Not bashing the 2.5L or the model your wife bought. We actually started off saying the EXACT same things you did when we walked into the store. Our dealer had a yellow car for the SAME sticker price that was loaded with navigation. And we almost bought that one. But when I did my research I came to realize I can retrofit things like navigation if I wanted to --- you can't change the IRS/motor/trans easily. The only item I'd miss are the steering controls, but as my wife's prior car didn't have those to begin with, she can't miss something she's never really had. 

Happy motoring! :beer::thumbup:


----------



## Shaka (May 20, 2001)

silverspeedbuggy said:


> That house in the background: he has a Q7, she's got either an A4 or CTS.


Yes, his name starts with an "A" (I'll leave it at that for privacy). Know him for sure! He still has the Q7, his wife a white Benz now (C300). Too funny that you know them!! Small world....


----------



## Cadenza_7o (Jan 23, 2001)

Nice Bug! Congrats!! 

With regards to the Fender system...

For the short time I sampled it at the dealer, I was not impressed with the sound quality compared to the HK in my Mini.
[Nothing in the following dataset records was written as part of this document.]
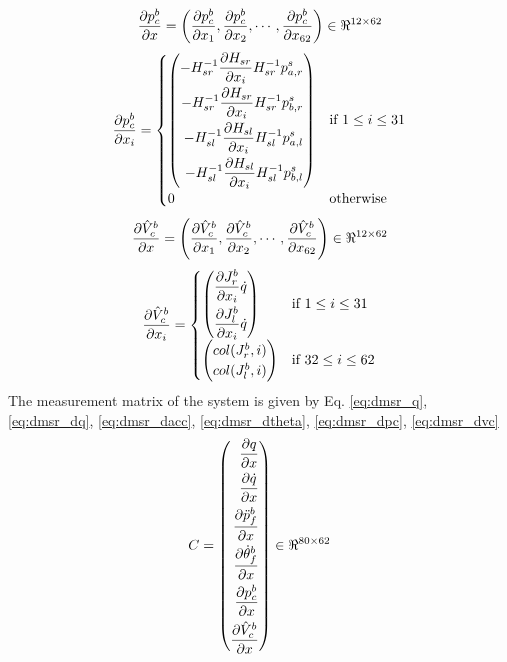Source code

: \begin{equation}
\label{eq:dmsr_dpc}
\frac{\partial {p_{c}^{b}}}{\partial {x}} = \left(\frac{\partial {p_{c}^{b}}}{\partial {x_{1}}}, \frac{\partial {p_{c}^{b}}}{\partial {x_{2}}}, \cdots , \frac{\partial {p_{c}^{b}}}{\partial {x_{62}}}\right) \in \Re^{12 \times 62}
\end{equation}
\[
\frac{\partial {p_{c}^{b}}}{\partial {x_{i}}} =
\begin{cases}
\left(
\begin{aligned}
-H_{sr}^{-1}\frac{\partial {H_{sr}}}{\partial {x_{i}}}H_{sr}^{-1}p_{a,r}^{s} \\
-H_{sr}^{-1}\frac{\partial {H_{sr}}}{\partial {x_{i}}}H_{sr}^{-1}p_{b,r}^{s} \\
-H_{sl}^{-1}\frac{\partial {H_{sl}}}{\partial {x_{i}}}H_{sl}^{-1}p_{a,l}^{s} \\
-H_{sl}^{-1}\frac{\partial {H_{sl}}}{\partial {x_{i}}}H_{sl}^{-1}p_{b,l}^{s}
\end{aligned} \right)
& \text{if } 1 \leq i \leq 31 \\
0 &\text{otherwise}
\end{cases}
\]
 \begin{equation}
 \label{eq:dmsr_dvc}
\frac{\partial {\hat{V}_{c}^{b}}}{\partial {x}} = \left(\frac{\partial {\hat{V}_{c}^{b}}}{\partial {x_{1}}}, \frac{\partial {\hat{V}_{c}^{b}}}{\partial {x_{2}}}, \cdots , \frac{\partial {\hat{V}_{c}^{b}}}{\partial {x_{62}}}\right) \in \Re^{12 \times 62}
\end{equation}
\[
\frac{\partial {\hat{V}_{c}^{b}}}{\partial {x_{i}}} = 
	\begin{cases}
	\left(
	\begin{aligned}
	\frac{\partial {J_{r}^{b}}}{\partial {x_{i}}}\dot{q} \\
	\frac{\partial {J_{l}^{b}}}{\partial {x_{i}}}\dot{q} \\
	\end{aligned} \right)
	& \text{if } 1 \leq i \leq 31 \\
	\begin{pmatrix}
	col(J_{r}^{b},i)\\ col(J_{l}^{b},i)
	\end{pmatrix}
	 	& \text{if } 32 \leq i \leq 62
	\end{cases}
\]
The measurement matrix of the system is given by Eq. \ref{eq:dmsr_q}, \ref{eq:dmsr_dq}, \ref{eq:dmsr_dacc}, \ref{eq:dmsr_dtheta}, \ref{eq:dmsr_dpc}, \ref{eq:dmsr_dvc}
\begin{equation}
C = \left(
   \begin{aligned}
   \frac{\partial {q}}{\partial {x}} \\
	 \frac{\partial {\dot{q}}}{\partial {x}}\\
	 \frac{\partial {\ddot{p}_{f}^{b}}}{\partial {x}}\\
	 \frac{\partial {\dot{\theta}_{f}^{b}}}{\partial {x}}\\
	 \frac{\partial {p_{c}^{b}}}{\partial {x}}\\
	 \frac{\partial {\hat{V}_{c}^{b}}}{\partial {x}} 
   \end{aligned}
	 \right) \in \Re^{80 \times 62}
\end{equation}


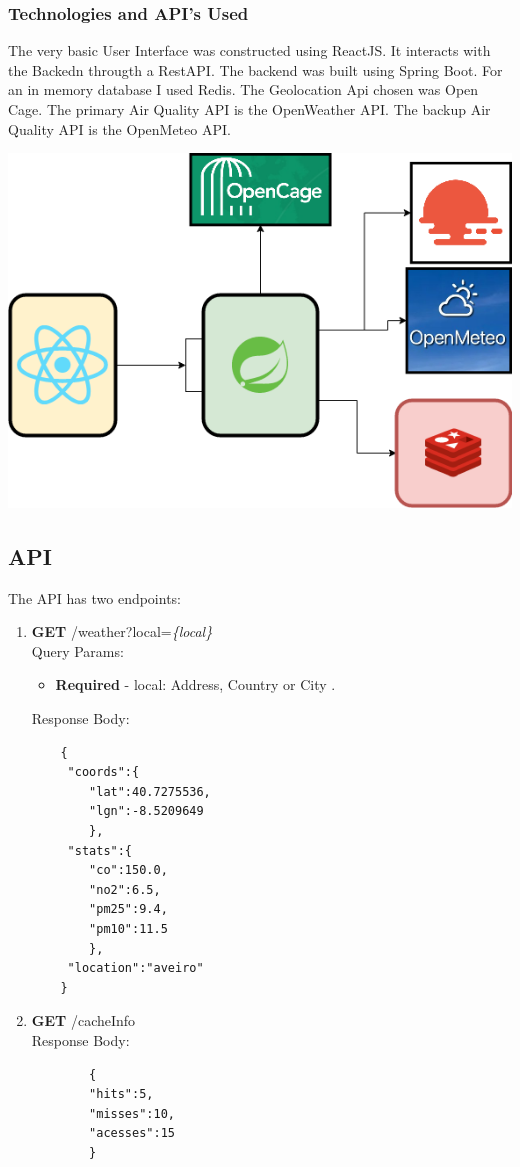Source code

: \documentclass[12pt]{article}
\begin{document}
\subsubsection{Technologies and API's Used}

The very basic User Interface was constructed using ReactJS. It interacts with the Backedn througth a RestAPI. The backend was built using Spring Boot. For an in memory database I used Redis. The Geolocation Api chosen was Open Cage. The primary Air Quality API is the OpenWeather API. The backup Air Quality API is the OpenMeteo API.

\includegraphics[scale=.4]{TechFrameworks.png}



\subsection{API}

The API has two endpoints:

\begin{enumerate}
	
	\item \textbf{GET} /weather?local=\textit{\{local\}} \\
	Query Params: 
	\begin{itemize}
			\item \textbf{Required} - local: Address, Country or City .
	\end{itemize}
		
	
	Response Body: \\ 
	\begin{lstlisting}
	{
	 "coords":{
	 	"lat":40.7275536,
	 	"lgn":-8.5209649
	 	},
	 "stats":{
	 	"co":150.0,
	 	"no2":6.5,
	 	"pm25":9.4,
	 	"pm10":11.5
	 	},
	 "location":"aveiro"
	}
	\end{lstlisting}
	
	
	\item \textbf{GET} /cacheInfo\\
	Response Body: \\
	\begin{lstlisting}
		{
		"hits":5,
		"misses":10,
		"acesses":15
		}
		
	\end{lstlisting}

\end{enumerate}
\end{document}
Fender definitely has a stronger amp, more speakers... so it can go louder but sound quality isn't quite there. I wonder why VW is working with Dynaudio and Fender simultaneously.


----------



## IHC (Aug 15, 2011)

VW did put discs on the 2.5 rear beam, at least ours has them.


----------



## Shaka (May 20, 2001)

IHC said:


> VW did put discs on the 2.5 rear beam, at least ours has them.


Okay. So did our 2006 Jetta. I know, however, that the newer 2012 Jetta has been cheapened up to have rear discs at least on the base model. Wasn't sure what the Beetle was -- and I couldn't recall what was on the one at our dealer. I just knew I wanted the IRS. Anyhow, I'm sure both our wives will be rejoicing in their cars, regardless of what we, their husbands, think they should (or should not) have gotten LOL !! :beer:


----------



## Shaka (May 20, 2001)

Cadenza_7o said:


> With regards to the Fender system... For the short time I sampled it at the dealer, I was not impressed with the sound quality compared to the HK in my Mini. Fender definitely has a stronger amp, more speakers... so it can go louder but sound quality isn't quite there. I wonder why VW is working with Dynaudio and Fender simultaneously.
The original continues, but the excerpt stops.